According to undisclosed sources, Google has built a censored version of their search engine specifically designed to fit the requirements of the Chinese online search market reports The Intercept.

Dragonfly is the name of the censorship-powered search engine made by Google for China, an Android search engine which automatically assigns the user's search queries to their phone numbers, allowing the government to keep a very close eye on what each of their citizens is doing on the Internet.

“This is very problematic from a privacy point of view, because it would allow far more detailed tracking and profiling of people’s behavior. Linking searches to a phone number would make it much harder for people to avoid the kind of overreaching government surveillance that is pervasive in China,” said Human Rights Watch's Cynthia Wong.

Furthermore, the new search engine devised by Google to be their proverbial foot in the door on the Chinese online search market will also take heed of what the Chinese Communist Party considers "dangerous" content and wants to be removed.

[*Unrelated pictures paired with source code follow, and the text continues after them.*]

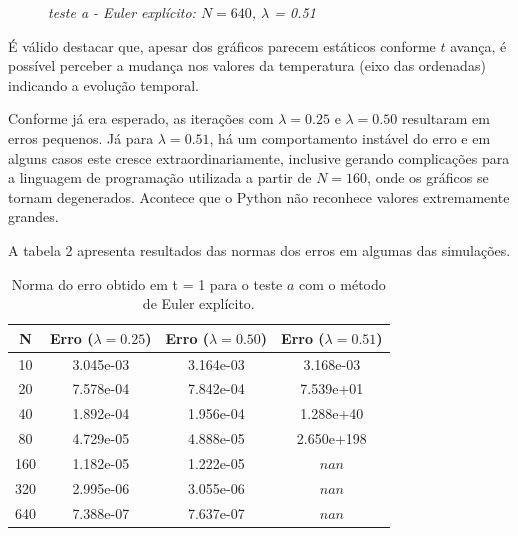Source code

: \documentclass[a4paper, 12pt]{article}
\begin{document}
\begin{figure}[H]
    \caption{\textit{teste a - Euler explícito: $N = 640$, $\lambda$ = 0.51}}
\end{figure}

É válido destacar que, apesar dos gráficos parecem estáticos conforme $t$ avança, é possível perceber a mudança nos valores da temperatura (eixo das ordenadas) indicando a evolução temporal.

Conforme já era esperado, as iterações com $\lambda = 0.25$ e $\lambda = 0.50$ resultaram em erros pequenos. Já para $\lambda = 0.51$, há um comportamento instável do erro e em alguns casos este cresce extraordinariamente, inclusive gerando complicações para a linguagem de programação utilizada a partir de $N=160$, onde os gráficos se tornam degenerados. Acontece que o Python não reconhece valores extremamente grandes. 

A tabela 2 apresenta resultados das normas dos erros em algumas das simulações.

\begin{table}[!h]
    \centering
    \begin{tabular}{|c|c|c|c|}
    \hline                               %
    N & Erro ($\lambda = 0.25$) & Erro ($\lambda = 0.50$) & Erro ($\lambda = 0.51$) \\
    \hline
    10  &  3.045e-03 & 3.164e-03 & 3.168e-03 \\
    20  &  7.578e-04 & 7.842e-04 & 7.539e+01 \\
    40  &  1.892e-04 & 1.956e-04 & 1.288e+40 \\
    80  &  4.729e-05 & 4.888e-05 & 2.650e+198 \\
    160 &  1.182e-05 & 1.222e-05 & $nan$ \\
    320 &  2.995e-06 & 3.055e-06 & $nan$ \\
    640 &  7.388e-07 & 7.637e-07 & $nan$ \\
    \hline
    \end{tabular}
    \caption{Norma do erro obtido em t = 1 para o teste $a$ com o método de Euler explícito.}
\end{table}
\end{document}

The Dragonfly search engine also comes with a built-in database of blacklisted queries, reaching a wide array of areas but mostly focusing on Mandarin terms such as protest and human rights.

The censorship-powered Android search app was already advertised by Google's friendlier outlook on China

Even though being under fire for its new approach on how their rumored Android search engine approaches China's long-standing censorship rules and ambitions, Google refused to comment on their plans and their CEO Sundar Pichai declined to testify in front of the US Senate's Intelligence Committee.

The Dragonfly search engine for Android devices was already the subject of a leak saying that Google is preparing to launch it as its opportunity at a return to China after Google announced they were shutting down their google.cn search engine because they wanted to take a stance against China's heavy censorship.

Afterward, China's government gradually blocked all Google services operating in the country, starting with Gmail and ending up with Google's Maps, Translate, and Drive.

This latest development with Google showing a more friendly view of China's censorship comes as no surprise after Sundar Pichai's Chinese visit in December 2017, meeting Communist Party leader Wang Huning and subsequently, announcing the launch of a Beijing artificial intelligence research center.